European Numerical Mathematics and
Advanced Applications Conference 2019
30th sep - 4th okt 2019, Egmond aan Zee, The Netherlands
10:30   MS29:Low-rank modelling in uncertainty quantification (Part 1)
Chair: Jan Heiland
25 mins
Parameter Functions within Model Reduction for Uncertainty Quantification
Karsten Urban
Abstract: Parameter functions appear in a quite normal fashion in many parameterized problems such as optimal control, parameterized PDEs, quantum physics (variable potential), finance and others. Within the framework of MOR for UQ this would amount to include infinitely many parameters. In this talk, we show how wavelet expansions of the parameter function can be used in order to predict significant components of parameter functions. We will focus in particular on the Schrödinger equation with a variable potential. This talk is based upon joint work with Stefan Hain (Ulm).
25 mins
Certified Reduced Basis Methods for Variational Data Assimilation
Nicole Aretz, Martin Grepl, Karen Veroy-Grepl
Abstract: In order to approximate the state of a physical system, data from physical measurements can be incorporated into a mathematical model to improve the state prediction. Discrepancies between data and models arise, since on the one hand, measurements are subject to errors and, on the other hand, a model can only approximate the actual physical phenomenon. In this talk, we present a model order reduction method for (an interpretation of) the 3D- and 4D-VAR methods of variational data assimilation for parametrized partial differential equations. The classical 3D- and 4D-VAR methods make informed perturbations in order to find a state closer to the observations while main physical laws described by the model are maintained. For the 3D-VAR method, we take inspiration from recent developments in state and parameter estimation and analyse the influence of the measurement space on the amplification of noise. Here, we prove a necessary and sufficient condition for the identification of a “good” measurement space which can, in turn, be used for a stability-based selection of measurement functionals. For both 3D- and 4D-VAR we propose a certified reduced basis (RB) method for the estimation of the model correction, the state prediction, the adjoint solution, and the observable misfit. Finally, we introduce different approaches for the generation of the RB spaces suited for different applications, and present numerical results testing their performance.
25 mins
Analysis of the dynamical low rank equations for random semi-linear parabolic problems
Yoshihito Kazashi, Fabio Nobile
Abstract: In this joint work with Fabio Nobile, we will discuss a reduced basis method called the Dynamically Low Rank (DLR) approximation, to solve numerically semilinear parabolic partial differential equations with random parameters.
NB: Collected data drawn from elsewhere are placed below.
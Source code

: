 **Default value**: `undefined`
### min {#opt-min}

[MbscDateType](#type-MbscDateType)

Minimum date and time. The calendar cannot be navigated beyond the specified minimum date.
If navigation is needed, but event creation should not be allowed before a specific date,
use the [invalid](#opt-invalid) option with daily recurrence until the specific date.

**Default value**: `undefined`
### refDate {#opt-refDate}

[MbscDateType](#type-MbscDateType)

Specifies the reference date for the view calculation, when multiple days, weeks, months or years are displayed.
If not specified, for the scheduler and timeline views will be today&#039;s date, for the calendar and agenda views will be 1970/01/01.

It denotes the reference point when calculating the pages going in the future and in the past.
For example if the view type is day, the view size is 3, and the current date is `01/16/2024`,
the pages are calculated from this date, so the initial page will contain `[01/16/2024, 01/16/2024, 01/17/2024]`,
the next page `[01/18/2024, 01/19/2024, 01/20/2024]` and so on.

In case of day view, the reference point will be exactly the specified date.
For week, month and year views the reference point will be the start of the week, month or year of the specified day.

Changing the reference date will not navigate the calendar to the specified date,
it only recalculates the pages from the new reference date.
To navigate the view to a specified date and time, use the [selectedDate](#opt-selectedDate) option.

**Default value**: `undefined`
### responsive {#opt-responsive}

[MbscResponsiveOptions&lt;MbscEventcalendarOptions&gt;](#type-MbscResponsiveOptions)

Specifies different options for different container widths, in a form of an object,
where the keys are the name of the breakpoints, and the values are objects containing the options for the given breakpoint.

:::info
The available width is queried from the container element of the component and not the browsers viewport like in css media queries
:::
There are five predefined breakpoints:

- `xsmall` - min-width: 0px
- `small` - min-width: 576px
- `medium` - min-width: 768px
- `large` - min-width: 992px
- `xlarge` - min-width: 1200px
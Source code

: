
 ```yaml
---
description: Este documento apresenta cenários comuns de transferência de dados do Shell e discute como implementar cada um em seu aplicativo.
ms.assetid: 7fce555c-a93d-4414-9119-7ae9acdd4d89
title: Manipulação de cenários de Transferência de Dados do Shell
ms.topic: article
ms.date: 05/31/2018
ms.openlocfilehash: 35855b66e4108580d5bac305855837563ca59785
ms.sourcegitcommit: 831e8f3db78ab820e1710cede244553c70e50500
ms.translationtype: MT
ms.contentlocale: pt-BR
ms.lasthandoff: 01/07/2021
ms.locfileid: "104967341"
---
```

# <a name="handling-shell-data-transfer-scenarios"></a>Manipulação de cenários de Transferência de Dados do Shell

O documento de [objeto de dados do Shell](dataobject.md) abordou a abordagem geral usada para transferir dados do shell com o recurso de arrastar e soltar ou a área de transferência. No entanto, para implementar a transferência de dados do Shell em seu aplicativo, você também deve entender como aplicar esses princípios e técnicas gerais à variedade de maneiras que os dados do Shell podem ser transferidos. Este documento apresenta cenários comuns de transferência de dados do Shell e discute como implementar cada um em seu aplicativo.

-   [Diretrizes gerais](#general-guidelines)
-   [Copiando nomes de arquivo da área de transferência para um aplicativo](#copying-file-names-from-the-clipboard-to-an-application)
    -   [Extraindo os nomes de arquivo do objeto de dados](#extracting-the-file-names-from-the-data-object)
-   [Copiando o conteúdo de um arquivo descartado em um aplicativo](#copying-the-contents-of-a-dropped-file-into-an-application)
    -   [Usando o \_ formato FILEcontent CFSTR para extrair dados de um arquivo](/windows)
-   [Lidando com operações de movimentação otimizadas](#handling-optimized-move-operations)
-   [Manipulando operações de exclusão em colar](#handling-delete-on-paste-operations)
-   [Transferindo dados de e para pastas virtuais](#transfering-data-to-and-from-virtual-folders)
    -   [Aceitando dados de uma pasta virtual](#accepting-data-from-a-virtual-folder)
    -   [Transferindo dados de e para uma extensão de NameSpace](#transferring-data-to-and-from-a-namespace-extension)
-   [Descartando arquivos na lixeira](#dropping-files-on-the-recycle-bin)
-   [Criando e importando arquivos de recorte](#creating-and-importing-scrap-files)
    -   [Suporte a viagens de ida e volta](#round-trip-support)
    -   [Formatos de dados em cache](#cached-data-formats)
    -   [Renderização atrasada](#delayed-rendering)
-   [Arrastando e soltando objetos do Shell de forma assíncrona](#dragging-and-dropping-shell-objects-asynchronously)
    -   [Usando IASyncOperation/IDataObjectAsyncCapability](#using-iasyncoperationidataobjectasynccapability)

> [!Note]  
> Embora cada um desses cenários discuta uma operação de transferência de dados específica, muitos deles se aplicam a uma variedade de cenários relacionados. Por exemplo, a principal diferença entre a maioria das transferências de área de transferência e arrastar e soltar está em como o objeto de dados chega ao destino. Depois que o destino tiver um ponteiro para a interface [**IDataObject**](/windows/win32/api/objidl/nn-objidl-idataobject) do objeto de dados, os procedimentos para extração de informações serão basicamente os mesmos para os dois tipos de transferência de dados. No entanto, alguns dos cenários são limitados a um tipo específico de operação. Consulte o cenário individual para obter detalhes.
The idea of this method is to approximate the solution of the problem as a linear combination of products of dynamical deterministic and stochastic basis functions, both of which evolve over time. The DLR approximation is given as a solution of a semi-discrete, highly nonlinear system of equations. Our interest in this talk is in an existence result: we apply the DLR method to a class of semi-linear random parabolic evolutionary equations, and discuss the existence of the solution of the resulting semi-discrete equation. It turns out that finding a suitable equivalent formulation of the original problem is important. After introducing this formulation, the DLR equation is recast to an abstract Cauchy problem in a suitable linear space, for which existence and uniqueness of the solution are established. This work is motivated by [1--3].
25 mins
Low-rank tensor train methods for Isogeometric analysis
Alexandra Buenger, Martin Stoll
Abstract: Isogeometric analysis (IgA) is a popular method for the discretization of partial differential equations motivated by the use of NURBS (Non-uniform rational B-splines) for geometric representations in industry and science. In IgA the domain representation as well as the discrete solution of a PDE are described by the same global spline functions. However, the use of an exact geometric representation comes at a cost. Due to the global nature and large overlapping support of the basis functions, system matrix assembly becomes especially costly in IgA. To reduce the computing time and storage requirements low-rank tensor methods have become a promising tool. We successfully constructed a framework appying low rank tensor train calculations to IgA to efficiently solve PDE-constrained optimization problems on complex three dimensional domains without assembly of the actual system matrices. The method exploits the Kronecker product structure of the underlying spline space, reducing the three dimensional system matrices to a low-rank format as the sum of a small number of Kronecker products $ M = \sum_{i=1}^n M_i^{(1)} \otimes M_i^{(2)} \otimes M_i^{(3)}$, where $n$ is determined by the chosen size of the low rank approximation. For assembly of the smaller matrices $M_i^{(d)}$ only univariate integration in the corresponding geometric direction $d$ is performed, thus significantly reducing computation time and storage requirements. The developed method automatically detects the ranks for a given domain and conducts all necessary calculations in a memory efficient low rank tensor train format. We present the applicability of this framework to efficiently solve large scale PDE-constrained optimization problems as well as an extension to statistical inverse problems using the iterative AMEn block solve algorithm which preserves and exploits the low rank format of the system matrices.